HR 4 april 2014, ECLI:NL:HR:2014:828
De omstandigheid dat de detentie in het detentiecentrum van het Internationaal Strafhof ten uitvoer wordt gelegd op het grondgebied van de Nederlandse Staat, brengt niet mee dat Nederland rechtsmacht heeft met betrekking tot deze detentie.
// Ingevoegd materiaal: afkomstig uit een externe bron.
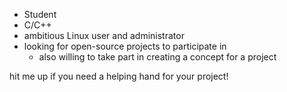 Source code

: - Student
- C/C++
- ambitious Linux user and administrator
- looking for open-source projects to participate in
  - also willing to take part in creating a concept for a project 

hit me up if you need a helping hand for your project!
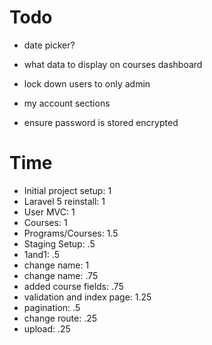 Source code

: # Todo
- date picker?
- what data to display on courses dashboard

- lock down users to only admin
- my account sections
- ensure password is stored encrypted

# Time
- Initial project setup: 1
- Laravel 5 reinstall: 1
- User MVC: 1
- Courses: 1
- Programs/Courses: 1.5
- Staging Setup: .5
- 1and1: .5
- change name: 1
- change name: .75
- added course fields: .75
- validation and index page: 1.25
- pagination: .5
- change route: .25
- upload: .25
Deze uitspraak is het resultaat van een kort gedingprocedure die drie onderdanen van de Democratische Republiek Congo (DRC) tegen de Nederlandse Staat hebben gevoerd. Zij wilden dat de Staat zich bereid zou verklaren hen over te nemen van het Strafhof en daartoe in overleg zou treden met dit Hof. Zij verweten de Staat een met art. 5 en 13 EVRM strijdige situatie in stand te laten.
De relevante feiten
Deze drie personen waren in de DRC gedetineerd, twee op verdenking van betrokkenheid bij de moord op VN-militairen en een op grond van hoogverraad. De DRC en deze drie personen hebben ermee ingestemd dat deze personen als getuigen zouden worden gehoord in de bij het Internationaal Strafhof aanhangige zaken tegen Germain Katanga en Mathieu Ngudjolo Chui. In maart 2011 zijn zij daartoe overgebracht naar het detentiecentrum van het Strafhof in Scheveningen. Nadat zij op 3 mei 2011 hun getuigenverklaringen hadden afgerond, hebben zij op 12 mei 2011 bij de Nederlandse Staat asiel gevraagd op de grond dat zij als gevolg van hun verklaringen bij het Hof met betrekking tot de zittende president Kabila van de DRC vluchtelingenrechtelijke vervolging of een onmenselijke behandeling (art. 3 EVRM) vrezen.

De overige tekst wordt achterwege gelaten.